* **What you are asked to do**
The output must contain exactly the lines from the top of the listing below through the line containing "A collection of", and no pictures.

* **Supplied data**
==============================
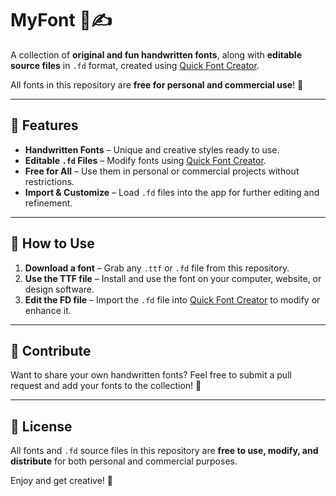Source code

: # MyFont 🎨✍️  

A collection of **original and fun handwritten fonts**, along with **editable source files** in `.fd` format, created using [Quick Font Creator](https://play.google.com/store/apps/details?id=bid.myfont.app).  

All fonts in this repository are **free for personal and commercial use**! 🚀  

---

## 📌 Features  

- **Handwritten Fonts** – Unique and creative styles ready to use.  
- **Editable `.fd` Files** – Modify fonts using [Quick Font Creator](https://play.google.com/store/apps/details?id=bid.myfont.app).  
- **Free for All** – Use them in personal or commercial projects without restrictions.  
- **Import & Customize** – Load `.fd` files into the app for further editing and refinement.  

---

## 📂 How to Use  

1. **Download a font** – Grab any `.ttf` or `.fd` file from this repository.  
2. **Use the TTF file** – Install and use the font on your computer, website, or design software.  
3. **Edit the FD file** – Import the `.fd` file into [Quick Font Creator](https://play.google.com/store/apps/details?id=bid.myfont.app) to modify or enhance it.  

---

## 🔄 Contribute  

Want to share your own handwritten fonts? Feel free to submit a pull request and add your fonts to the collection! 🎉  

---

## 📜 License  

All fonts and `.fd` source files in this repository are **free to use, modify, and distribute** for both personal and commercial purposes.  

Enjoy and get creative! 🚀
==============================
* **Output for this task**
Source code

: # MyFont 🎨✍️  

A collection of **original and fun handwritten fonts**, along with **editable source files** in `.fd` format, created using [Quick Font Creator](https://play.google.com/store/apps/details?id=bid.myfont.app).  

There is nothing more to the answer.